Stored data entries
★ ★ ★ ★ ★ ★ ★

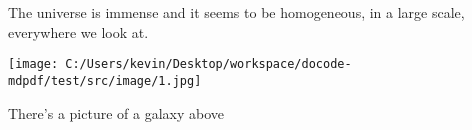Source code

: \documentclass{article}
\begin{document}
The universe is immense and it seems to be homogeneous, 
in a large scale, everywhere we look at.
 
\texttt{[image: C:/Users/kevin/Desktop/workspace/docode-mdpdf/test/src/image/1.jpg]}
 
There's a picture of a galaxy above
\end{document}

★ ★ ★ ★ ★ ★ ★

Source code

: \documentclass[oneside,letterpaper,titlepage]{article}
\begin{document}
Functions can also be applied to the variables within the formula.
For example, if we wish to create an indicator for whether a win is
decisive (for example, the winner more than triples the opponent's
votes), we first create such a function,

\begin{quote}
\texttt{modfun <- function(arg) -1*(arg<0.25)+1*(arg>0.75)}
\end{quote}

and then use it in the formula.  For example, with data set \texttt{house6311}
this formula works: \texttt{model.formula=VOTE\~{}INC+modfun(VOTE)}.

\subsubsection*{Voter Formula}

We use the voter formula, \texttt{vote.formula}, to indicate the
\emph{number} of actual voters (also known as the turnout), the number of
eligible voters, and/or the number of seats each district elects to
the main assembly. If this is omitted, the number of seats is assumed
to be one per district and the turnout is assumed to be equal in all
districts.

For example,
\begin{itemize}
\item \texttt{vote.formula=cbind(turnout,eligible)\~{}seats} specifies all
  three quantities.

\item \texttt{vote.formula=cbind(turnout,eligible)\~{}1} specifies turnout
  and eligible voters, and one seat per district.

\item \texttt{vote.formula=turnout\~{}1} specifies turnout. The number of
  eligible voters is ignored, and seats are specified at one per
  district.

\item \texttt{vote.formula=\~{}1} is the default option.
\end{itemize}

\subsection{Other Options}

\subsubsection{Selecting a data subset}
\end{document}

★ ★ ★ ★ ★ ★ ★

**Task details:** All lines that contain the word "cbind" must be copied from the records above.

**Response box:**
\item \texttt{vote.formula=cbind(turnout,eligible)\~{}seats} specifies all
\item \texttt{vote.formula=cbind(turnout,eligible)\~{}1} specifies turnout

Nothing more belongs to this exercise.